The 2 1/16" (53 mm) bore high-tensile steel forged spindle carried an American-type long-taper key drive size L1 and ran in "Gamet" super precision bearings that, unusually for a lathe manufacturer, were produced in-house and supplied to other machine-tool makers (Gamet are now a separate company within the 600 Group) All the headstock gears were hardened and ground and moved by two levers on top of the headstock and one on the front; 8 speeds were provided that could, on the first models, be specified as either 30 to 600 rpm or 40 to 800 rpm; originally a single-speed 3 hp motor (later 5 hp) was fitted but within a few years machines were being offered with either an 8-speed 50 to 1000 rpm speed range or a two-speed motor that provided 16 speeds from 30 to 1200 rpm. Some late models (with the single-lever safety apron) could be ordered with a top speed of 1500 rpm.
A very early Triumph with the headstock end supported on a box-section, cast-iron base and the motor fastened to the back of the bed. This machine, one of the first production batch, did not have the later standard-fitment spindle brake. Some even earlier models had a motor and gearbox reduction unit mounted close to the headstock-end leg
Later-model Triumph with the motor inside the cabinet stand on an adjustable plate. With the cast-aluminium changewheel cover removed from its two securing studs the whole of the end of the machine became available for inspection and maintenance.

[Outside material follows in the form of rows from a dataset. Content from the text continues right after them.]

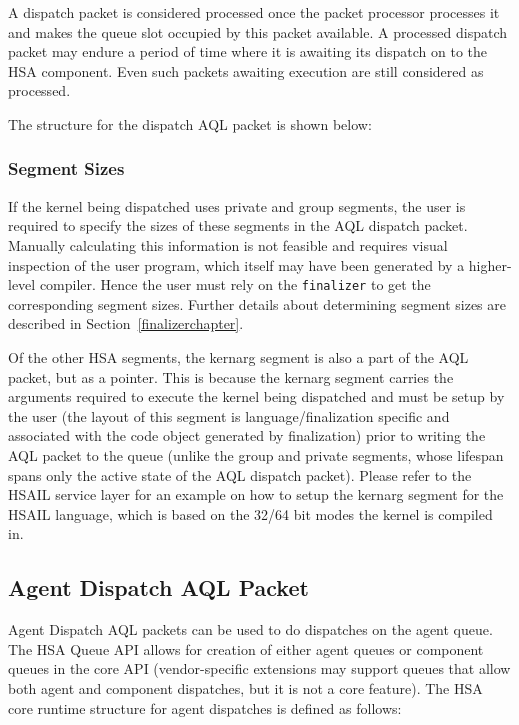 \documentclass{book}
\begin{document}
A dispatch packet is considered processed once the packet processor
processes it and makes the queue slot occupied by this packet
available. A processed dispatch packet may endure a period of time
where it is awaiting its dispatch on to the HSA component. Even such
packets awaiting execution are still considered as processed.

The structure for the dispatch AQL packet is shown below:


\hypertarget{segment_sizes}{}\subsubsection{Segment
Sizes}\label{segment_sizes}
If the kernel being dispatched uses private and group segments, the
user is required to specify the sizes of these segments in the AQL
dispatch packet. Manually calculating this information is not
feasible and requires visual inspection of the user program, which itself
may have been generated by a higher-level compiler. Hence the user
must rely on the \texttt{finalizer} to get the corresponding segment
sizes. Further details about determining segment sizes are described in
Section~\ref{finalizerchapter}.

Of the other HSA segments, the kernarg segment is also a part of the
AQL packet, but as a pointer. This is because the kernarg segment
carries the arguments required to execute the kernel being dispatched
and must be setup by the user (the layout of this segment is
language/finalization specific and associated with the code object
generated by finalization) prior to writing the AQL packet to the
queue (unlike the group and private segments, whose lifespan spans
only the active state of the AQL dispatch packet).  Please refer to
the HSAIL service layer for an example on how to setup the kernarg
segment for the HSAIL language, which is based on the 32/64 bit modes
the kernel is compiled in.

\hypertarget{agent_packet}{}\subsection{Agent Dispatch AQL
Packet}\label{agent_packet}
Agent Dispatch AQL packets can be used to do dispatches on the agent
queue. The HSA Queue API allows for creation of either agent queues
or component queues in the core API (vendor-specific extensions may
support queues that allow both agent and component dispatches, but
it is not a core feature). The HSA core runtime structure for agent
dispatches is defined as follows:
\end{document}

Unlike early versions of the Student and Master, the Triumph's No. 3 Morse taper tailstock barrel was locked not by that pet hate of the author, a slit in the casting closed down by the action of a screw thread but with a proper "split-clamp" that acted directly on the barrel at a point just before it emerged from the casting - a system that continued to work well no matter worn the components become.